Tier 2: CUDA MPS exclusive mode

CUDA Multi-Process Service (MPS) is documented in the CUDA MPS section of Optimizing TensorRT Performance as a throughput optimization that lets multiple TensorRT clients share a single GPU through a single MPS server. MPS can also be used as a fault-isolation boundary between tenants, but the boundary is weaker than it appears at first glance. MPS clients run as separate OS processes, so an uncaught process-level failure in one client is naturally contained at the OS level.

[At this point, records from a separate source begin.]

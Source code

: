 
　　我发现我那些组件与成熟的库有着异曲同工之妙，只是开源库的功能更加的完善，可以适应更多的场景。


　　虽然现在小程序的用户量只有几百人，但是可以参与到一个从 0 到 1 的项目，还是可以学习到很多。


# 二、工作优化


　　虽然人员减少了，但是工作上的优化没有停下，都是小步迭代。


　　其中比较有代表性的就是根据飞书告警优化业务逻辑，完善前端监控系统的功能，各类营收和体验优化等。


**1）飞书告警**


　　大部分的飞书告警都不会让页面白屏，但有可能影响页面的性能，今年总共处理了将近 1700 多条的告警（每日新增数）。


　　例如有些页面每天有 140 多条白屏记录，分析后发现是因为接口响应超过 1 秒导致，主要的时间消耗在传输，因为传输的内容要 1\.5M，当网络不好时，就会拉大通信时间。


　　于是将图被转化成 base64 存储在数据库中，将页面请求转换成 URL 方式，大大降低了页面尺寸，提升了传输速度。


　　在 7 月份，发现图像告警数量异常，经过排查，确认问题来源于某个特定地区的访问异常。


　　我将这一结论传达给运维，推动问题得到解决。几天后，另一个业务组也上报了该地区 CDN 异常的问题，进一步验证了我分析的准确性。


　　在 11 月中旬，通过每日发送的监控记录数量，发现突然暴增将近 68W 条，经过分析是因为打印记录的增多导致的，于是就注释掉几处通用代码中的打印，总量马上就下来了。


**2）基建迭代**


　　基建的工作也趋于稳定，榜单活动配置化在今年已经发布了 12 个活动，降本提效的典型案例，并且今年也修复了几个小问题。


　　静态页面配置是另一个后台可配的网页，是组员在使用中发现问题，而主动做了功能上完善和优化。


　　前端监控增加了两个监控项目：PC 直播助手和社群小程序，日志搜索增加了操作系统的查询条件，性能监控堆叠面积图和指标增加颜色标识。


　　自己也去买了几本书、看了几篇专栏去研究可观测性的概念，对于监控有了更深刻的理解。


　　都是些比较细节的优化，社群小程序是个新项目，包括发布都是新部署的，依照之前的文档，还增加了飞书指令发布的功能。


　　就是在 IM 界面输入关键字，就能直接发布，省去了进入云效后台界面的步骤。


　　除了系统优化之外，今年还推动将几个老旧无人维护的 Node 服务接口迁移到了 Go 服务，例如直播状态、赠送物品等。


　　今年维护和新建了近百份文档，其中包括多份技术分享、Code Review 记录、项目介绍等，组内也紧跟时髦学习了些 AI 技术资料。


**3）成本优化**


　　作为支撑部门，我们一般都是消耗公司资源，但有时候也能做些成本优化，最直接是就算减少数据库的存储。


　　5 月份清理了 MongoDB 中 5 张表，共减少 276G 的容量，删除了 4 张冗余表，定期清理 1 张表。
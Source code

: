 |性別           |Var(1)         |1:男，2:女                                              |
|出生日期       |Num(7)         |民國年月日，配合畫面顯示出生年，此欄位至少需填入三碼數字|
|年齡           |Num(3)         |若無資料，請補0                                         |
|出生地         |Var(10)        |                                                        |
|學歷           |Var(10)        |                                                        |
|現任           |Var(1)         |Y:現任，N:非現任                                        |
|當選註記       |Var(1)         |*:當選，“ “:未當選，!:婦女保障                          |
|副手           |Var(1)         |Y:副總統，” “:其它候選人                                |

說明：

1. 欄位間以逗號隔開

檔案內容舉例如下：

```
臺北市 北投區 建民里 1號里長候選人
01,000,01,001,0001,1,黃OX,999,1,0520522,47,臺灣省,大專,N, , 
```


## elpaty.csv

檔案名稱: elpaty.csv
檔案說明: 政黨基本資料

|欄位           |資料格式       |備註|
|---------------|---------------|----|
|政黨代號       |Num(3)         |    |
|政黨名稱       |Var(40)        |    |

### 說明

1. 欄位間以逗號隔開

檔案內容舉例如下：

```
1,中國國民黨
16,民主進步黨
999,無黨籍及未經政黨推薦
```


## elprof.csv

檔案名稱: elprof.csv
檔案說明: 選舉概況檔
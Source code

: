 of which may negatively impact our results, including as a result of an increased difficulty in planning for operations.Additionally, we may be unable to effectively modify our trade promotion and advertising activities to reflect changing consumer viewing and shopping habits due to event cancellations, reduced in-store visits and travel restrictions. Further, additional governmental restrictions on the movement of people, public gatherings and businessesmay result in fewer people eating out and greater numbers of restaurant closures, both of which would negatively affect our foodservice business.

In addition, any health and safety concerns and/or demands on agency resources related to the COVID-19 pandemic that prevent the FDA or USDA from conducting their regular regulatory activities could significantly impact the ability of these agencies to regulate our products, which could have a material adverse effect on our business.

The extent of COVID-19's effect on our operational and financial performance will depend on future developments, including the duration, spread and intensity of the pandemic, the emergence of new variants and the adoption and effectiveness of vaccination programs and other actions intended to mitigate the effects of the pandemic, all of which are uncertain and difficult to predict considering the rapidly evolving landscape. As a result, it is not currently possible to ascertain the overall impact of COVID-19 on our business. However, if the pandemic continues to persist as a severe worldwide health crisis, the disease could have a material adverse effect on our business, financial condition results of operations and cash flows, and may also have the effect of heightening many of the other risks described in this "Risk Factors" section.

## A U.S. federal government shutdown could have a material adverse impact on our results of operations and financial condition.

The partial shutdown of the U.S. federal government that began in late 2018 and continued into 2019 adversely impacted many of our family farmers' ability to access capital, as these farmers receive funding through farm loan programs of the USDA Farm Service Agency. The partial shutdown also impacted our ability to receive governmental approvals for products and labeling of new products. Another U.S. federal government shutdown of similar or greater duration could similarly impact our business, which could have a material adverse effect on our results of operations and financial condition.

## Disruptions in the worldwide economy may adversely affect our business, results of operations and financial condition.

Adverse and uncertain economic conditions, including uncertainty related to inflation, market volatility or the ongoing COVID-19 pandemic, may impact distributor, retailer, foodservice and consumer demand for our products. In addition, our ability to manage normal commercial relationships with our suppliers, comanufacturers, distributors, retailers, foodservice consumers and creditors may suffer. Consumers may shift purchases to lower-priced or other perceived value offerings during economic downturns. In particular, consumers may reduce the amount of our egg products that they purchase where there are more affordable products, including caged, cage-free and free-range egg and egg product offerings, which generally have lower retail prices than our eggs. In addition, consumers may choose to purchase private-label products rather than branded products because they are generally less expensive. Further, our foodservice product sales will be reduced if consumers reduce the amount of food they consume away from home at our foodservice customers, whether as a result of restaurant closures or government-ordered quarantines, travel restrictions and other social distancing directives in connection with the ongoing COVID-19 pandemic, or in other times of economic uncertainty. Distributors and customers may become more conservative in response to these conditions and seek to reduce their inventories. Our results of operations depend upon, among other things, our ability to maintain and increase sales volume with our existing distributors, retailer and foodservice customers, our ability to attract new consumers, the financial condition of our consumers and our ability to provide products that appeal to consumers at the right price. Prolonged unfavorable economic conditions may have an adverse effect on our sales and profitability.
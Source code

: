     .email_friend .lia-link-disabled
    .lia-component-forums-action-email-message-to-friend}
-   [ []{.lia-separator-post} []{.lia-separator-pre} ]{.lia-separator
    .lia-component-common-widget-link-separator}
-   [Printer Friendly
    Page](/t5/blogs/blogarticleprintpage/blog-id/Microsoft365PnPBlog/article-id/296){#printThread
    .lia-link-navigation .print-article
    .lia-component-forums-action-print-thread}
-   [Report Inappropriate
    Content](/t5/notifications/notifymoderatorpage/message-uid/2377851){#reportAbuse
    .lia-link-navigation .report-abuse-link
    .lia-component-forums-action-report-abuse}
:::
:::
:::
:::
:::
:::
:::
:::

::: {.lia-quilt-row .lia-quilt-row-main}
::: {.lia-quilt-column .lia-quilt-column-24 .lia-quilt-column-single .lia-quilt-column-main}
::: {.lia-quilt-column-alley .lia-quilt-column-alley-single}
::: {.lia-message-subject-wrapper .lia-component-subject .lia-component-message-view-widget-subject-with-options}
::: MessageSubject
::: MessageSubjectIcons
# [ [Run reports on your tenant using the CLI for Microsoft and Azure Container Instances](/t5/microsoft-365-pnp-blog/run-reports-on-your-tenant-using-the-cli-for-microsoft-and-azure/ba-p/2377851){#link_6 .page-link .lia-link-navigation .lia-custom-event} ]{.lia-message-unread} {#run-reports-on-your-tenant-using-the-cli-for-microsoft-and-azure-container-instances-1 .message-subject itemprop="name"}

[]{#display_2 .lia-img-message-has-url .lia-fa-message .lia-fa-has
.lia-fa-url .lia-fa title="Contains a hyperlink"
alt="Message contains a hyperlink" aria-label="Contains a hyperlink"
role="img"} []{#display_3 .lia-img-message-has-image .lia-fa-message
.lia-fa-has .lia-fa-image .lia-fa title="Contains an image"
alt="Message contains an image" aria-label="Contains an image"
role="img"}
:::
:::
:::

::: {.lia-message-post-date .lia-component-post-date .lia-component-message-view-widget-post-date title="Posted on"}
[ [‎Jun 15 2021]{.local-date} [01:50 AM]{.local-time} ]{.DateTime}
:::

The MPS server itself, however, is a single process, and a CUDA error that corrupts MPS-server-side state may affect every connected client.

Note

MPS fault isolation between clients depends on CUDA and MPS version. Validate whether sticky CUDA errors in one MPS client propagate to sibling clients through shared MPS-server state before relying on MPS for tenant isolation.

Tier 3: MIG partition (strongest isolation)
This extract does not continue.